Working The Pole:
So the other night I went to my girlfriend Heather’s house for some strong cocktails and light entertainment. Luckily she lives around the corner and close enough for me to stumble home when I begin to suffer fits of the horrors and complete blackouts. The other night was no exception when I found myself weaving down the street with a huge painting tucked under my arm and a half finished drink in the other hand. Navigating a blustery March evening with a large canvas can be a bit tricky but you learn quickly which way the wind blows as it comes in handy as a means of propulsion...I like to call this liquored-up mode of locomotion, Stumble Sailing.
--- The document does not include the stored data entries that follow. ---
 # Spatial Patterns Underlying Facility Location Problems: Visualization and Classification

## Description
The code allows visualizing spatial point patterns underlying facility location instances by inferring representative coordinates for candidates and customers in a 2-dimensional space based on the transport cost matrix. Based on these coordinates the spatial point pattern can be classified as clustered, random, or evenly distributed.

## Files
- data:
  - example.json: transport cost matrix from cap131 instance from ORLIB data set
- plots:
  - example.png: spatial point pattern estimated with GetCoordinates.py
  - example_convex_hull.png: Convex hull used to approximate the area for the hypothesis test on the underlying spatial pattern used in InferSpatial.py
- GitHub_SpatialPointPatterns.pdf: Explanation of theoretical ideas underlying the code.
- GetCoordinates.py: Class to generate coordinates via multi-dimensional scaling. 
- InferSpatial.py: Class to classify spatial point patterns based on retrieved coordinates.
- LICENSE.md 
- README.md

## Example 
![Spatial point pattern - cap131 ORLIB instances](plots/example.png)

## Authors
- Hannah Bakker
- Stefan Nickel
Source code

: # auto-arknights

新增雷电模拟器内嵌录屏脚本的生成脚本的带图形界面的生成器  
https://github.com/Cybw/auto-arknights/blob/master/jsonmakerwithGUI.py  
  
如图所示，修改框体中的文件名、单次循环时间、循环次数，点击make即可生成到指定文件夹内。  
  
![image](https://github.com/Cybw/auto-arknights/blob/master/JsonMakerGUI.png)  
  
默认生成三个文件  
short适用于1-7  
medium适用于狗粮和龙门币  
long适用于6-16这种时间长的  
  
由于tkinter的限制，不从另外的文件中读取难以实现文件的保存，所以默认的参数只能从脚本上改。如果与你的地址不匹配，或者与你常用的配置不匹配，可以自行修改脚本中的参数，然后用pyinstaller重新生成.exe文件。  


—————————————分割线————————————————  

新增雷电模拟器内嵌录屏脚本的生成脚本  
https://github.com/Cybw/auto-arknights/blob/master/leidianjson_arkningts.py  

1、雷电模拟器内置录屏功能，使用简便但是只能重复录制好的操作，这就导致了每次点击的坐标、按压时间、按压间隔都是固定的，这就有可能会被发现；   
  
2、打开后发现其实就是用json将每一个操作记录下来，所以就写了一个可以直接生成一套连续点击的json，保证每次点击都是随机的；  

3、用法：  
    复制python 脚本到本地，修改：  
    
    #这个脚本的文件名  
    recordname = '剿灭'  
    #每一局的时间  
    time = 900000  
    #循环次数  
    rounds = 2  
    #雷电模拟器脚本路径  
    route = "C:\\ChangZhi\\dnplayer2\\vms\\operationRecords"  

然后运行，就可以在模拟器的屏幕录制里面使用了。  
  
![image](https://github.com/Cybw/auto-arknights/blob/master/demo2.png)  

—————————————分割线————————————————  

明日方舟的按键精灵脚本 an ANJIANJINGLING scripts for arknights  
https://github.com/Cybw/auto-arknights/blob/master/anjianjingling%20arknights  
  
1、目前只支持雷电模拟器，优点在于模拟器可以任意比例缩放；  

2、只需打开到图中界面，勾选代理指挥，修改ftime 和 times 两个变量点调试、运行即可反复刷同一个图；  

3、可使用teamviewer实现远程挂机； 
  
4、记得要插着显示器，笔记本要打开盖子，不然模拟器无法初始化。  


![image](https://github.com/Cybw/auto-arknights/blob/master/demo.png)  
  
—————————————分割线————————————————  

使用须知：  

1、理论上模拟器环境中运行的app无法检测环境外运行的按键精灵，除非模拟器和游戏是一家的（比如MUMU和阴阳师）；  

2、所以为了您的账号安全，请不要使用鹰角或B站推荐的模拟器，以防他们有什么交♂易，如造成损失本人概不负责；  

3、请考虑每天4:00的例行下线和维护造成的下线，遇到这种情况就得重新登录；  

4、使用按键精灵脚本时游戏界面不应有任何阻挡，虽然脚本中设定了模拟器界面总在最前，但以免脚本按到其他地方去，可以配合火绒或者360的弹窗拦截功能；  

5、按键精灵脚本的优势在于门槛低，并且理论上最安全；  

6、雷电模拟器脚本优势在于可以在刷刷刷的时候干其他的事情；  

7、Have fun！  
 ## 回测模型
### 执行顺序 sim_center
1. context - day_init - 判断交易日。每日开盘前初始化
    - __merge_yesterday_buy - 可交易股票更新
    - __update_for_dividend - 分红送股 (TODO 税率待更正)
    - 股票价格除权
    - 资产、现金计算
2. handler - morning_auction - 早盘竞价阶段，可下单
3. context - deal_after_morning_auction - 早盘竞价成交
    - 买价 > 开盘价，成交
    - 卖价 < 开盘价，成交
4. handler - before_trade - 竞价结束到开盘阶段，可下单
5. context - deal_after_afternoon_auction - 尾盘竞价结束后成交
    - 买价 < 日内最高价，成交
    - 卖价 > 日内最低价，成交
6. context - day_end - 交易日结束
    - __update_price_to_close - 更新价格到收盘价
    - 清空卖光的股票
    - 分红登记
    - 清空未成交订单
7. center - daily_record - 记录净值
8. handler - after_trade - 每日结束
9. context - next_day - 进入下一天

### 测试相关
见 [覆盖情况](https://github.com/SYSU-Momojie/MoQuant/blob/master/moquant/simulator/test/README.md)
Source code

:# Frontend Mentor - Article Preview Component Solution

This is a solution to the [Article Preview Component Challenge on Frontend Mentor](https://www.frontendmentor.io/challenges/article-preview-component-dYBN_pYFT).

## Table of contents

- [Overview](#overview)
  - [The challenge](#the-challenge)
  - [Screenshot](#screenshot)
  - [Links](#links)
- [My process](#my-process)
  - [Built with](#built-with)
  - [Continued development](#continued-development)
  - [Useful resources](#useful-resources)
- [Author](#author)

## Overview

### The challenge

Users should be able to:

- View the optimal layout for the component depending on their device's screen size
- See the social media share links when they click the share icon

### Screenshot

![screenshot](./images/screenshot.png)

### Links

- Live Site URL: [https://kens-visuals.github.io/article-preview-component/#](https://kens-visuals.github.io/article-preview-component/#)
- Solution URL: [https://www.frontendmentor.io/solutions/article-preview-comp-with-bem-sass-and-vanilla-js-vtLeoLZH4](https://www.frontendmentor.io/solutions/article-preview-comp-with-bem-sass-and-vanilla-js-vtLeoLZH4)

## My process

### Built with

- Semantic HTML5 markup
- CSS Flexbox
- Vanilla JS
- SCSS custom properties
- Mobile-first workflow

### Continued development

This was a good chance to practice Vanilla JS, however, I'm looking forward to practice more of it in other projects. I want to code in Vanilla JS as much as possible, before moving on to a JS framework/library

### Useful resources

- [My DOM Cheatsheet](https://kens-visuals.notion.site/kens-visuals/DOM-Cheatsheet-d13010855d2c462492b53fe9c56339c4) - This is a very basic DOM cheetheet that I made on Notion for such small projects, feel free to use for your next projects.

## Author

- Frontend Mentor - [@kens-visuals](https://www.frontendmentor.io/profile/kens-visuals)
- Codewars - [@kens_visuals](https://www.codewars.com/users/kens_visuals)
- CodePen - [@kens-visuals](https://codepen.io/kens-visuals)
So the evening started off as usual with a few drinks, a few puffs, and catching up on the latest when suddenly the conversation turned to pole dancing. See Heather was once an exotic dancer, not just any exotic dancer but a head liner with her name on the marquee. We had been discussing the finer points of seduction as interpreted by erotic striptease when Heather says to me, “Have you ever danced with a pole?” I had to admit that of all the forms of dance that I have experienced, pole dancing is the one art form that had escaped me. I have been to many gentleman’s clubs before and have admired the work of professionals but never have been given the opportunity to join them and then subsequently having been booed or beaten off the main stage. Thank God. That’s when she said, “I have a pole wanna give it a go?” I do a quick visual assessment of the property and wonder aloud, “Where is it?” She got extremely animated and a bit amused at the thought of personal instruction in the art of pole and took my hand and led me toward her makeshift champagne room. Amidst the construction of an addition that will soon be her new boudoir I found a gleaming brass pole stationed in the middle of the room. She snapped on the spotlights and some Britney and headed for center stage. I could have died. There she was giving me the private dancer, an experience that would probably get me stabbed by the straight population. She was whirling and writhing around and around in essence...working the pole.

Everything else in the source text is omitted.